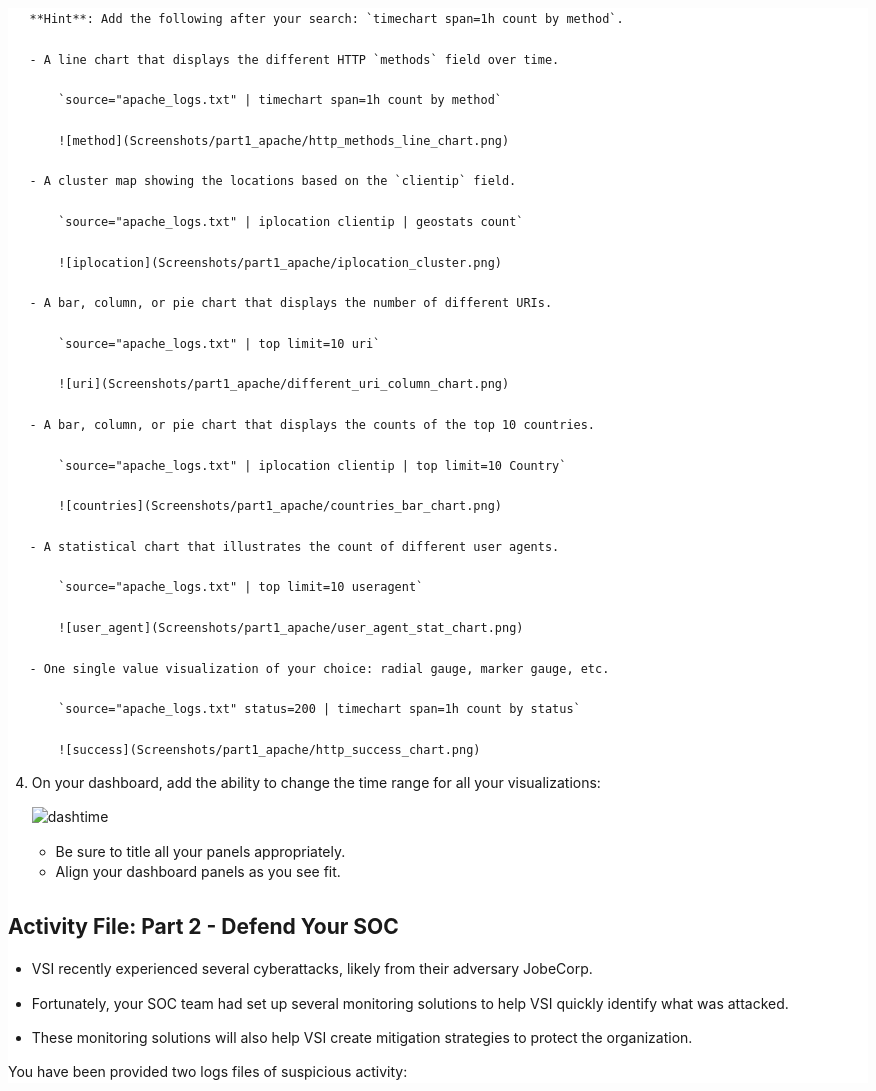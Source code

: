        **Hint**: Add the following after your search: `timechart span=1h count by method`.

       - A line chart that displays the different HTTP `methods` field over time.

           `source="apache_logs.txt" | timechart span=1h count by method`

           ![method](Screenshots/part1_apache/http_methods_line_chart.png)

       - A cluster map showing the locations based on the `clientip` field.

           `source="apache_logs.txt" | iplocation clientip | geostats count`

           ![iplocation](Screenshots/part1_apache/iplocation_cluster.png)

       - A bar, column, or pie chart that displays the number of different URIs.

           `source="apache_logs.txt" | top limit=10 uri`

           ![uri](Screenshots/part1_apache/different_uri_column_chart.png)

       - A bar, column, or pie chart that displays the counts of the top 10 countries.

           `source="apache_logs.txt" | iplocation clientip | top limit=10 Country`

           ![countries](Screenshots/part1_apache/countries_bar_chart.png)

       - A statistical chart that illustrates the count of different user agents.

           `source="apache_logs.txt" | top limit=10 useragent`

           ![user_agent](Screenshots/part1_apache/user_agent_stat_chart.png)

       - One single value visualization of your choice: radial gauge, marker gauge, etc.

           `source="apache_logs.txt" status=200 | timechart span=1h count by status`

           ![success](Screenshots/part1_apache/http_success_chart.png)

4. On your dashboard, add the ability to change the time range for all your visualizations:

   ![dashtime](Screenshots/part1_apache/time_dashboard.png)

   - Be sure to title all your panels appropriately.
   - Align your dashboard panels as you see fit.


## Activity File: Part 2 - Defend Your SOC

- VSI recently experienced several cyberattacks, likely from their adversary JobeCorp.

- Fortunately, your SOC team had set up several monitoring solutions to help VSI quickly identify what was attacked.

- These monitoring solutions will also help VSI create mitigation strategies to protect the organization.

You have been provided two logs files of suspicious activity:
...
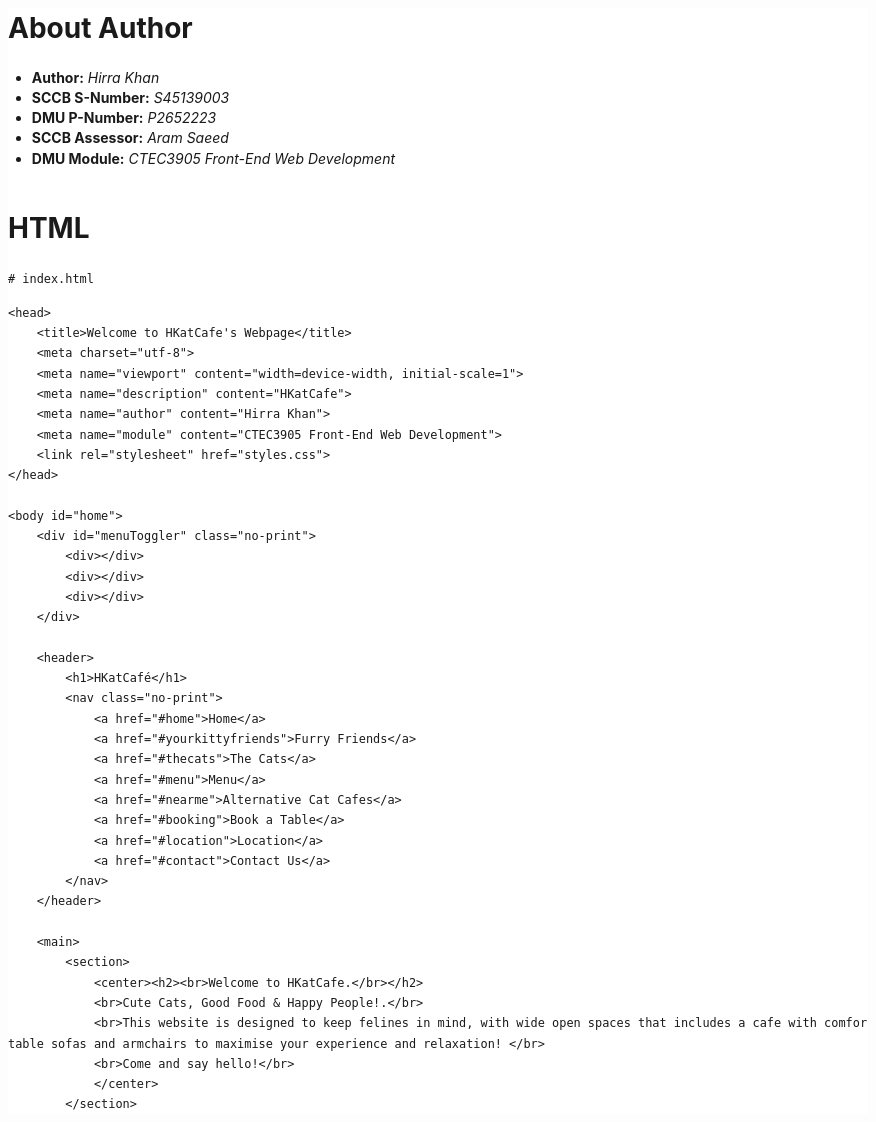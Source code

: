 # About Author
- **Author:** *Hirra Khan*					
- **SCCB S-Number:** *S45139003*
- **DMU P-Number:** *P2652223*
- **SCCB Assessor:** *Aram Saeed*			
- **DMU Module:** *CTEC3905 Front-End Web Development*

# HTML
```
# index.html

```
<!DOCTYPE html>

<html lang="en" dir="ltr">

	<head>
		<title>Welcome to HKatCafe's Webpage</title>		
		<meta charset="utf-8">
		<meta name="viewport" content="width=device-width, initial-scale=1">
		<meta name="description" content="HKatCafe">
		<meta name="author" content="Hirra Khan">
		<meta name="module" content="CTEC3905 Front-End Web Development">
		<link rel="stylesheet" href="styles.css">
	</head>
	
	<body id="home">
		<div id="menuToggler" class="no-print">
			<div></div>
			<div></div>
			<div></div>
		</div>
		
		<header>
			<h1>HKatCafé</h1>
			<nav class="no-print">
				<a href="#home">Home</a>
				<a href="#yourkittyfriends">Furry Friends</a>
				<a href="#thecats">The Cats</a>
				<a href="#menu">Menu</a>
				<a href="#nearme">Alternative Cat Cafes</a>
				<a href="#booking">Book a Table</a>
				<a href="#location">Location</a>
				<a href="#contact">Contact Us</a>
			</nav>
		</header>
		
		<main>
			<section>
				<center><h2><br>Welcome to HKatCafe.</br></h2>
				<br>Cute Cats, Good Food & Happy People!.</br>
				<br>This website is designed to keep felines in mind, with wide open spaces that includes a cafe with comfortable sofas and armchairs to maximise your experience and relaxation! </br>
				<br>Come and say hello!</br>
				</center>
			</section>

Problem to solve: Find the word "solutions" in the entries above and gather every line that holds it.

Written solution:
- Fortunately, your SOC team had set up several monitoring solutions to help VSI quickly identify what was attacked.
- These monitoring solutions will also help VSI create mitigation strategies to protect the organization.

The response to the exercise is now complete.